A fourth community in Illinois has reportedly entered the race in hopes of securing permission to build and operate the casino that is being licensed for the southern suburbs of Chicago.

According to a Sunday report from The Times of Northwest Indiana newspaper, Calumet City has unveiled a plan that would see it partner with global food service and hospitality firm Delaware North Companies Incorporated in order to bring a $275 million facility christened as the Southland Live Casino to a 20-acre plot of Cook County land located less than two miles from Illinois’ border with the neighboring state of Indiana.

Future foundations:

The newspaper reported that the city’s proposal calls for the 150,000 sq ft Southland Live Casino venue to be built next door to the existing River Oaks shopping center featuring a gambling floor complete with a selection of 1,200 slots as well as some 35 gaming tables. The scheme purportedly moreover envisions the later construction of an adjacent 18-story hotel featuring 200 rooms in hopes of one day helping to spur further development that could encompass a sports complex, a parking garage and a convention center.

Ambitious aim:

Delaware North Companies Incorporated is already responsible for numerous casino and gaming properties across the United States including West Virginia’s Mardi Gras Casino and Resort and the Jumer’s Casino and Hotel in the Illinois city of Rock Island. The firm’s Timothy Hughes reportedly told The Times of Northwest Indiana that the planned Southland Live Casino would ‘fulfill a longstanding goal of establishing a south suburban casino’ that would be able to ‘provide an economic infusion for a predominantly minority community.’

Hughes reportedly stated…

“River Oaks has been an economic anchor of the southeast suburbs for more than half a century but it needs this exciting casino destination to bring it back to its former glory.”

Legislative alteration:

Illinois is already home to ten casinos but legislation signed into law by the Midwestern state’s Governor, Jay Robert Pritzker, in June is due to see this complement grow by as many as six via the licensing of gambling venues for the cities of Chicago, Waukegan, Danville and Rockford as well as for locations in the more rural jurisdictions of Williamson County and Cook County.
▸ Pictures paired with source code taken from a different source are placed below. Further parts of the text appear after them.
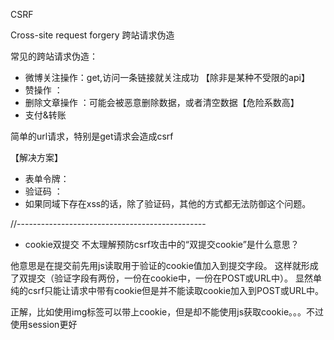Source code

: 
CSRF

Cross-site request forgery 跨站请求伪造

 常见的跨站请求伪造：

- 微博关注操作：get,访问一条链接就关注成功 【除非是某种不受限的api】
- 赞操作           ：
- 删除文章操作 ：可能会被恶意删除数据，或者清空数据【危险系数高】
- 支付&转账

简单的url请求，特别是get请求会造成csrf

【解决方案】
- 表单令牌：
- 验证码 ：
- 如果同域下存在xss的话，除了验证码，其他的方式都无法防御这个问题。

//-----------------------------------------------


-  cookie双提交
不太理解预防csrf攻击中的“双提交cookie”是什么意思？

他意思是在提交前先用js读取用于验证的cookie值加入到提交字段。
这样就形成了双提交（验证字段有两份，一份在cookie中，一份在POST或URL中）。
显然单纯的csrf只能让请求中带有cookie但是并不能读取cookie加入到POST或URL中。

正解，比如使用img标签可以带上cookie，但是却不能使用js获取cookie。。。不过使用session更好
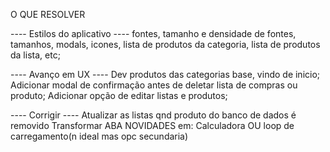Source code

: O QUE RESOLVER

---- Estilos do aplicativo ----
	fontes, tamanho e densidade de fontes, tamanhos, modals, icones, lista de  produtos da categoria, lista de produtos da lista, etc;

---- Avanço em UX ----
Dev produtos das categorias base, vindo de inicio;
Adicionar modal de confirmação antes de deletar lista de compras ou produto;
Adicionar opção de editar listas e produtos;

---- Corrigir ----
Atualizar as listas qnd produto do banco de dados é removido
Transformar ABA NOVIDADES em:
	Calculadora OU loop de carregamento(n ideal mas opc secundaria)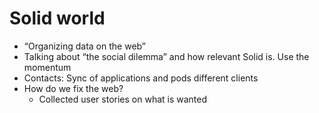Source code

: # Solid world

- “Organizing data on the web”
- Talking about “the social dilemma” and how relevant Solid is. Use the momentum
- Contacts: Sync of applications and pods different clients
- How do we fix the web?
  - Collected user stories on what is wanted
The race for this latter license is set to be particularly competitive with the communities of Lynwood and Matteson having already launched similar separate plans of their own while the villages of East Hazel Crest and Homewood are hoping to partner with Alabama’s Poarch Band of Creek Indians in order to open a $275 million casino of their own only about 34 miles from downtown Chicago.

Definitive deadline:

The Times of Northwest Indiana reported that communities have until the end of the month to submit their official bids for the Cook County casino license to the Illinois Gaming Board although an ultimate decision is not expected until next summer at the earliest. Osi Imomoh from Delaware North Companies Incorporated purportedly told the newspaper that his company is looking forward to being able ‘to bring another successful casino operation to Illinois’ after narrowly losing the 2008 race for the right to operate what eventually became the Midwestern state’s Rivers Casino Des Plaines.

According to Imomoh…

“Southland Live Casino will be a world-class entertainment destination unlike anything Illinois has seen while revitalizing an iconic location in the south suburbs.”